## Dataset records
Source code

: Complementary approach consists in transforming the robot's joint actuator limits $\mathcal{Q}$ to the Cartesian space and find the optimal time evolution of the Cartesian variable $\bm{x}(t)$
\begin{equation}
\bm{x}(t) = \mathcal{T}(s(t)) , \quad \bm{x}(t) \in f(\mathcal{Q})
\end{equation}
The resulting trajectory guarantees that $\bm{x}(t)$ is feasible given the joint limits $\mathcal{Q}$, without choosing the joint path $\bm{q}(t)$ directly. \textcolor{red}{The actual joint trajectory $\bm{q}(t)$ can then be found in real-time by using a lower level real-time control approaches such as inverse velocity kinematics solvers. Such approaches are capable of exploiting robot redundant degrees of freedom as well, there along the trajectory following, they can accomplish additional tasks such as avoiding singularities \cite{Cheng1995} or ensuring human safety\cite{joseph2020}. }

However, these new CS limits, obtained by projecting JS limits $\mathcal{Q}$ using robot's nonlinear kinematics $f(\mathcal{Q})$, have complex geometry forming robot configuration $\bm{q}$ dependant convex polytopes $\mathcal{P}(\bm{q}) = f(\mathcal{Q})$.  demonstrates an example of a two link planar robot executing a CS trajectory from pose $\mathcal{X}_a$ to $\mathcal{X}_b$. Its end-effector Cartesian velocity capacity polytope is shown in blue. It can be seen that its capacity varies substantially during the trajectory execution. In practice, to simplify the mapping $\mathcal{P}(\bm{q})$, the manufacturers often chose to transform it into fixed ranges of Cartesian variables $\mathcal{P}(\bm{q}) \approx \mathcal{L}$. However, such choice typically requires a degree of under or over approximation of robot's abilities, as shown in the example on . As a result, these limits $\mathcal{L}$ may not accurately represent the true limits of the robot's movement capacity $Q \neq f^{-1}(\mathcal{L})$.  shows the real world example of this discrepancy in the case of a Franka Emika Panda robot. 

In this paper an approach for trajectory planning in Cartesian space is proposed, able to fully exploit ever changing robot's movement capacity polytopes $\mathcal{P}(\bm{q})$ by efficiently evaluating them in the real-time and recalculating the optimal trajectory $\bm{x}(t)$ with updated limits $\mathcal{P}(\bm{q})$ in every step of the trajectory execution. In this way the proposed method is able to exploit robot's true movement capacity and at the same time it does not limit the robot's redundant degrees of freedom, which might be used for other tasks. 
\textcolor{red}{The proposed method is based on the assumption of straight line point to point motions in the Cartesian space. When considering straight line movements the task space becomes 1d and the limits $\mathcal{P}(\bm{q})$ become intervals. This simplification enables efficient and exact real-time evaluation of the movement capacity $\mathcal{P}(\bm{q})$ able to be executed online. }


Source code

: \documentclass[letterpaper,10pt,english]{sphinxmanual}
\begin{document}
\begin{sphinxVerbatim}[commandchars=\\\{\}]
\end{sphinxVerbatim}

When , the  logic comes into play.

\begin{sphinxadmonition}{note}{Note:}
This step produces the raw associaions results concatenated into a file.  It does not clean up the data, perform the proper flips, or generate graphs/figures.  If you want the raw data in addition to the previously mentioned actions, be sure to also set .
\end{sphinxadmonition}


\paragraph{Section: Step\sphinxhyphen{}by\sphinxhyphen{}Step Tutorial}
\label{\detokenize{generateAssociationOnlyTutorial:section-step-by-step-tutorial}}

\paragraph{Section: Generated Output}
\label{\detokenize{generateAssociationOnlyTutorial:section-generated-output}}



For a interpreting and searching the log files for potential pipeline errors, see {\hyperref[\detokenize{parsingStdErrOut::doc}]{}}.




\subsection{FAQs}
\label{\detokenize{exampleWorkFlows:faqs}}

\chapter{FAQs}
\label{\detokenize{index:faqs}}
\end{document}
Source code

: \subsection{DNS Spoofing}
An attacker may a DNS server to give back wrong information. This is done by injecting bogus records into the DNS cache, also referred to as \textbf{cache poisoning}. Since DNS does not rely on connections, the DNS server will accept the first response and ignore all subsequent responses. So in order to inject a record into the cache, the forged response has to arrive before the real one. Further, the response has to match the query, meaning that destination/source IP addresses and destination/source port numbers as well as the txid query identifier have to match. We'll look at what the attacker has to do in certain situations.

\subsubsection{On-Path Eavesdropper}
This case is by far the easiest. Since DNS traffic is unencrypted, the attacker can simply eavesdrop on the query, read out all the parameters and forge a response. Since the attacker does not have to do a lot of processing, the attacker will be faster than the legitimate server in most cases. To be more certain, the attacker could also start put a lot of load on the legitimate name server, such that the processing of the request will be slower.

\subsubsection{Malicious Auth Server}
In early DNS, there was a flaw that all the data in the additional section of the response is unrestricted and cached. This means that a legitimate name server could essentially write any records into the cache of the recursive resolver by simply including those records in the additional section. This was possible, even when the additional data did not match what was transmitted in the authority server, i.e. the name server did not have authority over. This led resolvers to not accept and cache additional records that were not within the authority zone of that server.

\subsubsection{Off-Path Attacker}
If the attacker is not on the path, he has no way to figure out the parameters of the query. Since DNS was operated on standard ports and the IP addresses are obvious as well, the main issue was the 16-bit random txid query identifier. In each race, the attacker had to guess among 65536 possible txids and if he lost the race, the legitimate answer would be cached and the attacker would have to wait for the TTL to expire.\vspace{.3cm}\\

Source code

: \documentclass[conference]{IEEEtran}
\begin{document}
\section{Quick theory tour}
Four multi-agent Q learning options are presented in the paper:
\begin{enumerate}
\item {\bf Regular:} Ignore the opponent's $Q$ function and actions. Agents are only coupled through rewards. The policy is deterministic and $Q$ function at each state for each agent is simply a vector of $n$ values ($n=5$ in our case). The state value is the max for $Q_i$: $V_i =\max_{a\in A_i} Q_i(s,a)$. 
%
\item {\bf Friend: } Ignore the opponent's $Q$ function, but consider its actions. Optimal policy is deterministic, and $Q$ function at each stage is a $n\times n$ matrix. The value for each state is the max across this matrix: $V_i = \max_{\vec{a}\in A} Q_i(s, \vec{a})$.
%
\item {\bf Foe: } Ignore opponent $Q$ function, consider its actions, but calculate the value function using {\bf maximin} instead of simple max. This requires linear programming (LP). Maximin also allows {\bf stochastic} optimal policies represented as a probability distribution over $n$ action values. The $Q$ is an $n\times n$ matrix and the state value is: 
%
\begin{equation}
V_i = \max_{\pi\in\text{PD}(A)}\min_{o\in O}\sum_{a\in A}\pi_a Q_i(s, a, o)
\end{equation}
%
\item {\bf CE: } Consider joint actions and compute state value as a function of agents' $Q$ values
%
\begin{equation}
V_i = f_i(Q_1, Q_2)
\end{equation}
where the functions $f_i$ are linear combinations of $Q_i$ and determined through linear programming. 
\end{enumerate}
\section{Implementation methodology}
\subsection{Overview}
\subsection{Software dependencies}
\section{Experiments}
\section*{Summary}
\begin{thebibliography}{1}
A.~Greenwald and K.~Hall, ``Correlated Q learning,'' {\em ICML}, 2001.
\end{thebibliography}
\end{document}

## What is required
In the records above, locate the lines holding the word "joint". Copy each of them.

## Solved problem
: Complementary approach consists in transforming the robot's joint actuator limits $\mathcal{Q}$ to the Cartesian space and find the optimal time evolution of the Cartesian variable $\bm{x}(t)$
The resulting trajectory guarantees that $\bm{x}(t)$ is feasible given the joint limits $\mathcal{Q}$, without choosing the joint path $\bm{q}(t)$ directly. \textcolor{red}{The actual joint trajectory $\bm{q}(t)$ can then be found in real-time by using a lower level real-time control approaches such as inverse velocity kinematics solvers. Such approaches are capable of exploiting robot redundant degrees of freedom as well, there along the trajectory following, they can accomplish additional tasks such as avoiding singularities \cite{Cheng1995} or ensuring human safety\cite{joseph2020}. }
\item {\bf CE: } Consider joint actions and compute state value as a function of agents' $Q$ values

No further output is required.